Inocêncio Nóbrega

Inocêncio Nóbrega

Jornalista e economista, começou aos 18 anos como revisor de "A União" e depois assumiu a coluna "A União há 50 Anos". Escreveu artigos, colunas e reportagens em "O Norte" e "Correio da Paraíba". Trabalhou na Assembleia Legislativa da Paraíba como taquígrafo e Redator de Debates. Tolhido pela ordem política da época, foi duplamente anistiado, político e da API. Escreveu dois livros: "Malhada das Areias Brancas" (1975) e "Independência! No Grito e na Raça" (2009).

> ARTIGO

Publicado em 24/01/2018 14h47
  • Tamanho da letra
  • A-
  • A+

DOM PELÉ

Alberto  Patroni, jornalista e revolucionário, mais paraense que nascido em Portugal, em razão de suas agitações políticas foi convocado para prestar esclarecimentos às Cortes de Lisboa. Recebido, em audiência, por D. João VI, disse-lhe duras verdades: “Falamos claramente, Senhor,  todos querem obedecer à lei e não ao capricho, e serem bem governados. Se um ministério se lhes apresenta um governo tirano, os povos se desesperam e sacodem o jugo.  Os povos não são bestas, que sofrem em silêncio, e se há consistência na tirania, o Brasil em pouco proclamará sua Independência”!

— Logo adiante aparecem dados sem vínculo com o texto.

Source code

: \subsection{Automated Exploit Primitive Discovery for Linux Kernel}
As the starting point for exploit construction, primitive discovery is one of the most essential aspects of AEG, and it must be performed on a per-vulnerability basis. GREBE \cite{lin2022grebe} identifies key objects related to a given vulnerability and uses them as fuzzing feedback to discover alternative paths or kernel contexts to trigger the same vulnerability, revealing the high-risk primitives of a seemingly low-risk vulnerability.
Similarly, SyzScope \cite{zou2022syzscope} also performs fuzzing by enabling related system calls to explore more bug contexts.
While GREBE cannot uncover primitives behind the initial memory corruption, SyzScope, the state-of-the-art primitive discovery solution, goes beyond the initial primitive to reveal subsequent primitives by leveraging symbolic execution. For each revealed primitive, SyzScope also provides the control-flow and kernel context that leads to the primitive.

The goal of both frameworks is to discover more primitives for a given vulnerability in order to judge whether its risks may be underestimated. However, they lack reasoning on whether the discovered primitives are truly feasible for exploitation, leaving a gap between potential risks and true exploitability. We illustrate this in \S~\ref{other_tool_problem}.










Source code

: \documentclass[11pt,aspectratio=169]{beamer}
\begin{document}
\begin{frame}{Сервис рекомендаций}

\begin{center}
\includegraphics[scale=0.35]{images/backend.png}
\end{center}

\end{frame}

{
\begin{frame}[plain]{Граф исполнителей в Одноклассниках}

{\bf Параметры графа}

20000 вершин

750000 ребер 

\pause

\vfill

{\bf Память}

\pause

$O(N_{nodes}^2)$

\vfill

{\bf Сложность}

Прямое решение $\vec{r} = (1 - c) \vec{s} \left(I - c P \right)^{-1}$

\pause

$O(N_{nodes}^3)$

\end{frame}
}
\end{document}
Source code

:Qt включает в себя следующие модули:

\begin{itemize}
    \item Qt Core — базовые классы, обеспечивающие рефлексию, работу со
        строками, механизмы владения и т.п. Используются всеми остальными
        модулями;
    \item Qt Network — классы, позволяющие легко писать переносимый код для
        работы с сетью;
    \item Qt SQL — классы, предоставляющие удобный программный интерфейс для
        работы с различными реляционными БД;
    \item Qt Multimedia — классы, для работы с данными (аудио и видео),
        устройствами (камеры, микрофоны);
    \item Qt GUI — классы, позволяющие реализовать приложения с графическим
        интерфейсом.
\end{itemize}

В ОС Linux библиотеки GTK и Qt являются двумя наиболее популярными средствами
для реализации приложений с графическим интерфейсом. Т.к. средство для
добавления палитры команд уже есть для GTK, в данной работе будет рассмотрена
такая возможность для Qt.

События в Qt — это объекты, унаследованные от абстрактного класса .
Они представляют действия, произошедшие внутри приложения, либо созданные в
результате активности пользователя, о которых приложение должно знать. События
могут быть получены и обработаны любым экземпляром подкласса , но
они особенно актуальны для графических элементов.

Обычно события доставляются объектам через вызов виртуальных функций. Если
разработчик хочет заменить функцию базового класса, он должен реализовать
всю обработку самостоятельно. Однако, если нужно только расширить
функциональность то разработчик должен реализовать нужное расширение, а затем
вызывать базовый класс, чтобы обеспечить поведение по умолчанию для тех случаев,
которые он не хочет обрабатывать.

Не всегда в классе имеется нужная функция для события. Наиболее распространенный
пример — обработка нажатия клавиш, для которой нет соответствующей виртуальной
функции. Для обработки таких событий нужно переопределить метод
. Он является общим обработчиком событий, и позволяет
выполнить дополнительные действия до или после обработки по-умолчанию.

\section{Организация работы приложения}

Vaticinadoras palavras. Parece-nos havê-las lido, Dom José Maria Pires, no período em que administrou a Arquidiocese da Paraíba, de março de 1966 a dezembro de 1994. Intransigente seguidor à doutrina social da Igreja, teve vários entreveros com os generais. Provavelmente seus conterrâneos, distrito de  Nª Sª Aparecida de Córregos,  município de Córrego do Bom Jesus, ao sul de Minas Gerais, não acompanharam sua participação eclesial em favor dos pobres e dos perseguidos pelo regime, especialmente os estudantes. O historiador paraibano, José Octávio, reproduz muito bem um encontro que teve com Médici. Inicialmente, lhe é apresentado pelo dep. Federal Ernane Sátiro: “presidente, esse aqui é o nosso arcebispo, algo de esquerda, mas com quem me entendo muito bem”.


- Médici: “Hoje, filho não obedece aos pais; aluno, a professor; padres e bispos ao Papa”.

Dom José replica-lhe: “Exa., naturais divergências são resolvidas no interior da Igreja”!

- Médici, meio bossal, exclama: “Vocês, religiosos, não podem casar, por isso não gostam de mulher, e nem de outros homens”.

Dom José: “Se nossa conversa chegou a esse ponto, peço licença para me retirar”. Saiu, acompanhado do ministro José Américo de Almeida.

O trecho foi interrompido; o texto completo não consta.